The 240Z was followed in the United States by the 260Z for the 1974 model year and the 280Z for 1975.
Griffin’s 240Z had been sitting for quite a spell when he acquired it in 2018. “It was really dusty and dirty but I cleaned it up,” he said, recalling that he looked under rug behind the seats and learned that the car had come from the factory with a metallic green exterior.
His goal was to return it to its original look and he even got a bid for minor body work and new paint. A lack of funds slowed the process, “but during Covid the people that gave me a price said, ‘Can you bring the car down?’ ’cause they had nothing to do.” I said, ‘OK’ and he said, ‘Don’t worry about payments yet.’”
The job took three months. Motor-wise, the 240Z was fine and it still has the battery that its former owner put in it. The car has required clutch work and, last year, new struts and brakes.
“I wanted the car ’cause you don’t see them around here,” said Griffin, who also owns a 1994 Chevrolet Camaro Z28 convertible. “This car was actually purchased in Middletown by a kid that got in trouble and his father made him sell it. And that’s when my neighbor bought it, and he had the car for 46 years.”

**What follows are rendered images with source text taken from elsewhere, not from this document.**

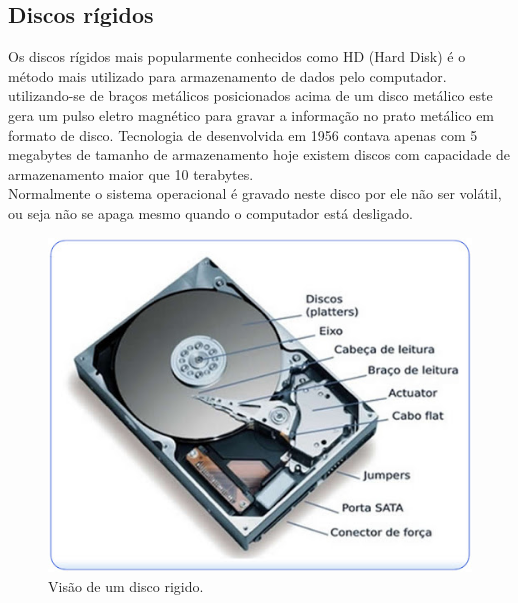 \subsection{Discos rígidos}
\label{subsection:Discos}
Os discos rígidos mais popularmente conhecidos como HD (Hard Disk) é o método mais utilizado para armazenamento de dados pelo computador. utilizando-se de braços metálicos posicionados acima de um disco metálico este gera um pulso eletro magnético para gravar a informação no prato metálico em formato de disco. Tecnologia de desenvolvida em 1956 contava apenas com 5 megabytes de tamanho de armazenamento hoje existem discos com capacidade de armazenamento maior que 10 terabytes.\\
Normalmente o sistema operacional é gravado  neste disco por ele não ser volátil, ou seja não se apaga mesmo quando o computador está desligado.

\begin{figure}[htpb]
    \centering
   \includegraphics[scale=0.25]{imagens/disco.jpg}
   \caption{Visão de um disco rigido.}
   \label{fig:disco}
\end{figure}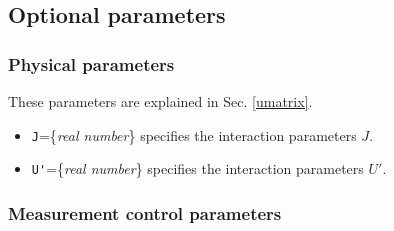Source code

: \documentclass[aps,prb,floatfix,superscriptaddress,twocolumn,notitlepage]{revtex4-1}
\begin{document}
\subsection{Optional parameters}

\subsubsection{Physical parameters}

These parameters are explained in Sec. \ref{umatrix}.
\begin{itemize}
\item \verb#J#=\{\emph{real number}\} specifies the interaction parameters $J$.
\item \verb#U'#=\{\emph{real number}\} specifies the interaction parameters $U'$.
\end{itemize}

\subsubsection{Measurement control parameters}
\end{document}
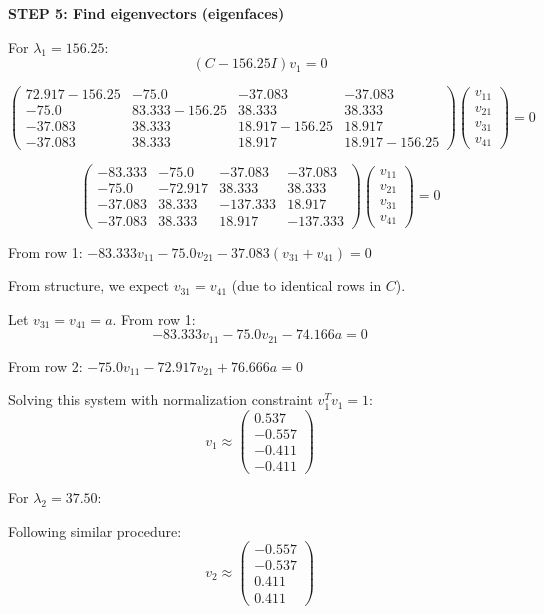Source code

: \documentclass[12pt]{article}
\begin{document}
\begin{solution}
\textbf{STEP 5: Find eigenvectors (eigenfaces)}

For $\lambda_1 = 156.25$:
\[
(C - 156.25 I)v_1 = 0
\]

\[
\begin{pmatrix}
72.917 - 156.25 & -75.0 & -37.083 & -37.083 \\
-75.0 & 83.333 - 156.25 & 38.333 & 38.333 \\
-37.083 & 38.333 & 18.917 - 156.25 & 18.917 \\
-37.083 & 38.333 & 18.917 & 18.917 - 156.25
\end{pmatrix}
\begin{pmatrix}
v_{11} \\
v_{21} \\
v_{31} \\
v_{41}
\end{pmatrix} = 0
\]

\[
\begin{pmatrix}
-83.333 & -75.0 & -37.083 & -37.083 \\
-75.0 & -72.917 & 38.333 & 38.333 \\
-37.083 & 38.333 & -137.333 & 18.917 \\
-37.083 & 38.333 & 18.917 & -137.333
\end{pmatrix}
\begin{pmatrix}
v_{11} \\
v_{21} \\
v_{31} \\
v_{41}
\end{pmatrix} = 0
\]

From row 1: $-83.333v_{11} - 75.0v_{21} - 37.083(v_{31} + v_{41}) = 0$

From structure, we expect $v_{31} = v_{41}$ (due to identical rows in $C$).

Let $v_{31} = v_{41} = a$. From row 1:
\[
-83.333v_{11} - 75.0v_{21} - 74.166a = 0
\]

From row 2: $-75.0v_{11} - 72.917v_{21} + 76.666a = 0$

Solving this system with normalization constraint $v_1^Tv_1 = 1$:
\[
v_1 \approx \begin{pmatrix}
0.537 \\
-0.557 \\
-0.411 \\
-0.411
\end{pmatrix}
\]

For $\lambda_2 = 37.50$:

Following similar procedure:
\[
v_2 \approx \begin{pmatrix}
-0.557 \\
-0.537 \\
0.411 \\
0.411
\end{pmatrix}
\]


\end{solution}
\end{document}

Griffin has kept two stickers on the rear window that were put there decades ago by his neighbor. “The stickers are from his college days, one of which is even Central Connecticut State College before it became a university. He went there to become a teacher and I think he taught there as well,” he said.
Unlike most 240Zs, Griffin’s has survived the passage of time. “These cars when they came over in the ’70s would just rust. They would just rust away. The motor would keep running but your car would be gone,” he said. Griffin suggested that previous owner’s decision to change the color scheme to gray may have helped preserve it.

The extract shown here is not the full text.